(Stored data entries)
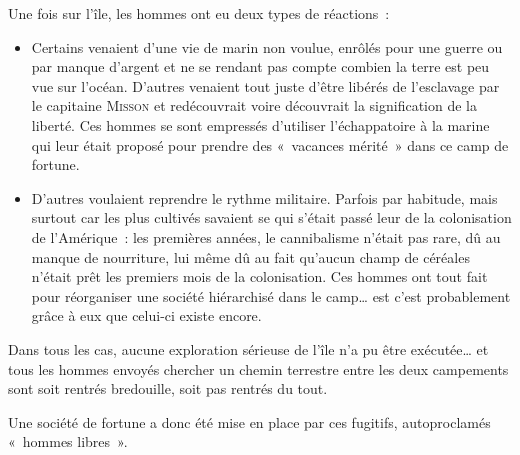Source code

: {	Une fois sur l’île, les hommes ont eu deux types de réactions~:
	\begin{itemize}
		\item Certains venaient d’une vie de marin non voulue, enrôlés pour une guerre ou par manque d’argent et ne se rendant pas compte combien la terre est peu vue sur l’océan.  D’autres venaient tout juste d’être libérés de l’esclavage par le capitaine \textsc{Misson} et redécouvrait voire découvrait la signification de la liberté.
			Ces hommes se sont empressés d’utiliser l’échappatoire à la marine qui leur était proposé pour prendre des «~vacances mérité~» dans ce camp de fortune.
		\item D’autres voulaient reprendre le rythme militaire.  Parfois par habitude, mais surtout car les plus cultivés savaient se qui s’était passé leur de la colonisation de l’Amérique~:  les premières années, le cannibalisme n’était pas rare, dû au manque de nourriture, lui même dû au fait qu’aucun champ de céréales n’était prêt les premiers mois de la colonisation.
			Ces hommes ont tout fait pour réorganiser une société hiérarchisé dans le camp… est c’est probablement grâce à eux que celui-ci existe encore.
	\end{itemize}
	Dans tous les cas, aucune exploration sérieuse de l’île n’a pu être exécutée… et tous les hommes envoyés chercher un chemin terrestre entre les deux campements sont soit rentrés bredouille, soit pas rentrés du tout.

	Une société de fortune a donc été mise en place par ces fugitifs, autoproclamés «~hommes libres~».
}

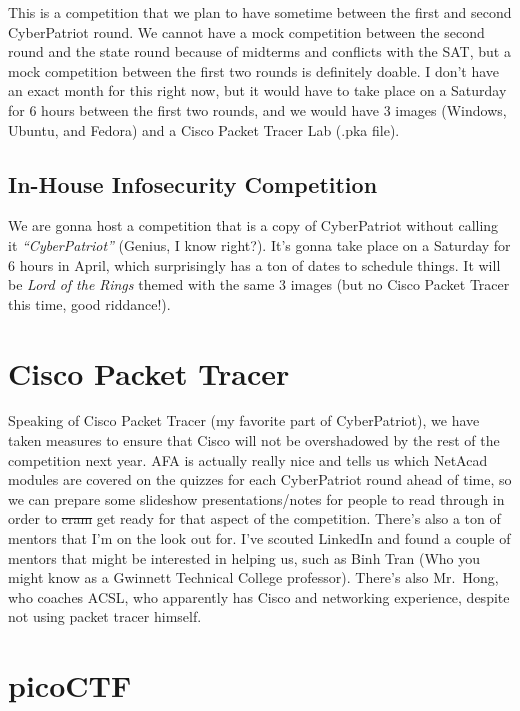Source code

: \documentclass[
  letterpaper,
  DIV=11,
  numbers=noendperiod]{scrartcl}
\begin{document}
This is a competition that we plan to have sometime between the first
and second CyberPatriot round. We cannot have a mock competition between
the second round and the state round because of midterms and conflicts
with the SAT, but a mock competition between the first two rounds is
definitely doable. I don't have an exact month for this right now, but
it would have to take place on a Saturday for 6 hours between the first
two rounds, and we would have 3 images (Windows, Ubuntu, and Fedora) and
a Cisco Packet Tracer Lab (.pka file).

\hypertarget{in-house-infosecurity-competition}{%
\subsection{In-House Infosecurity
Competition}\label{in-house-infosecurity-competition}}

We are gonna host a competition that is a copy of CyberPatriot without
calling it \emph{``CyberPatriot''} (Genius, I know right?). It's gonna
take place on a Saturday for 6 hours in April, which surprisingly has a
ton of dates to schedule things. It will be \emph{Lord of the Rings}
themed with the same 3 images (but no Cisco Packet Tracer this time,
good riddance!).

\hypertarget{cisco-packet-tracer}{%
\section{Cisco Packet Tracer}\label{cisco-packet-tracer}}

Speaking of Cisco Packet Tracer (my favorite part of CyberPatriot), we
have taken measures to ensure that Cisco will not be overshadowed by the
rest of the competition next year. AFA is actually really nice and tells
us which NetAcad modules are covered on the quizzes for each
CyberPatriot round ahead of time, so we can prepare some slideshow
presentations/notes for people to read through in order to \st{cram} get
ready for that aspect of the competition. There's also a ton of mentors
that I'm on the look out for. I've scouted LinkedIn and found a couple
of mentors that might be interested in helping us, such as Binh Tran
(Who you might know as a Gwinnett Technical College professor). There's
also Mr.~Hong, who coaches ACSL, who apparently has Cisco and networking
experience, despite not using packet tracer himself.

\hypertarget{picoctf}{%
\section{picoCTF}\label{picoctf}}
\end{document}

--

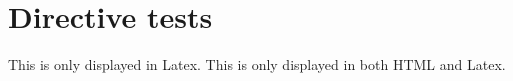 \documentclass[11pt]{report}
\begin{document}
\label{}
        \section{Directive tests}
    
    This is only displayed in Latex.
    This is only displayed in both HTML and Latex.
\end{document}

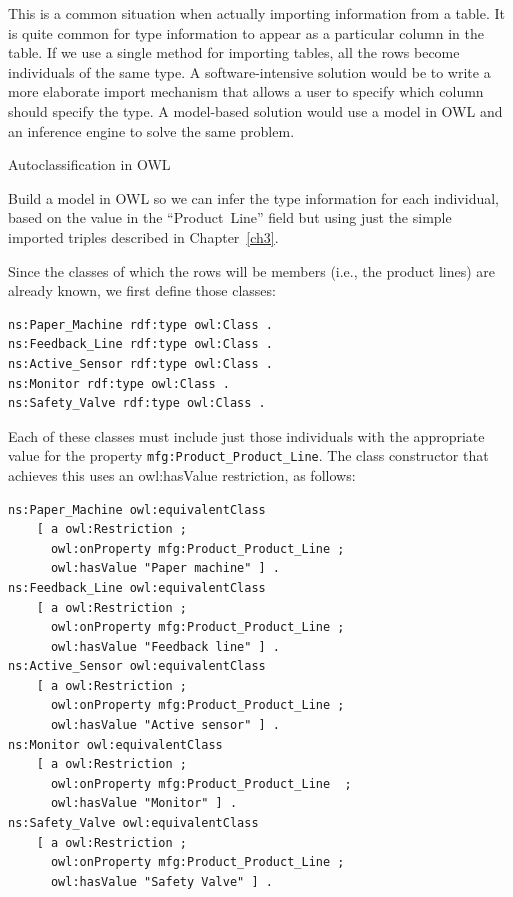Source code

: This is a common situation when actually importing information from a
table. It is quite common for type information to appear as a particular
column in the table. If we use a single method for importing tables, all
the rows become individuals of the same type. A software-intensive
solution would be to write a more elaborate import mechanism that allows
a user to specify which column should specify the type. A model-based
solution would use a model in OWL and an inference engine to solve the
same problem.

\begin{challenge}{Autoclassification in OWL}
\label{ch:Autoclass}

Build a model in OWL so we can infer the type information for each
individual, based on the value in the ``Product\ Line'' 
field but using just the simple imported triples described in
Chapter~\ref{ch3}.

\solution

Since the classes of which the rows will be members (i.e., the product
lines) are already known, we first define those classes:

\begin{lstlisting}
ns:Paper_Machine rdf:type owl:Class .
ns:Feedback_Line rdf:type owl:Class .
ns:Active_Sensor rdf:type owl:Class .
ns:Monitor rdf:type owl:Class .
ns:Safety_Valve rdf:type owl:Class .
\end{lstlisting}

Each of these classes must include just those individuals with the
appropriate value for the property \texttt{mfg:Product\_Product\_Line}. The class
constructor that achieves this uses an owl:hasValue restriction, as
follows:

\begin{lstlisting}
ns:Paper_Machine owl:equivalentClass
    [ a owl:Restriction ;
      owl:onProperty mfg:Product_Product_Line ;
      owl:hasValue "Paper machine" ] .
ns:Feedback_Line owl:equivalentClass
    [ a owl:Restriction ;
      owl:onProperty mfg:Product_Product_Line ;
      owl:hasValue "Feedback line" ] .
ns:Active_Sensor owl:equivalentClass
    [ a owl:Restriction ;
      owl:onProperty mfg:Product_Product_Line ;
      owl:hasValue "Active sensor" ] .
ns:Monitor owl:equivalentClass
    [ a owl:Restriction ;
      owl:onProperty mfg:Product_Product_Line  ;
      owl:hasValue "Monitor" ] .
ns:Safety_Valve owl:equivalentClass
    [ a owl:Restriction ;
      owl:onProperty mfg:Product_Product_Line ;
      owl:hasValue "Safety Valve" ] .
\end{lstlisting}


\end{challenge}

* EXERCISE PROMPT
Report, from the entries above, each line where "Saturday" is found.

* SOLUTION TO THIS EXERCISE
it would have to take place on a Saturday for 6 hours between the first
take place on a Saturday for 6 hours in April, which surprisingly has a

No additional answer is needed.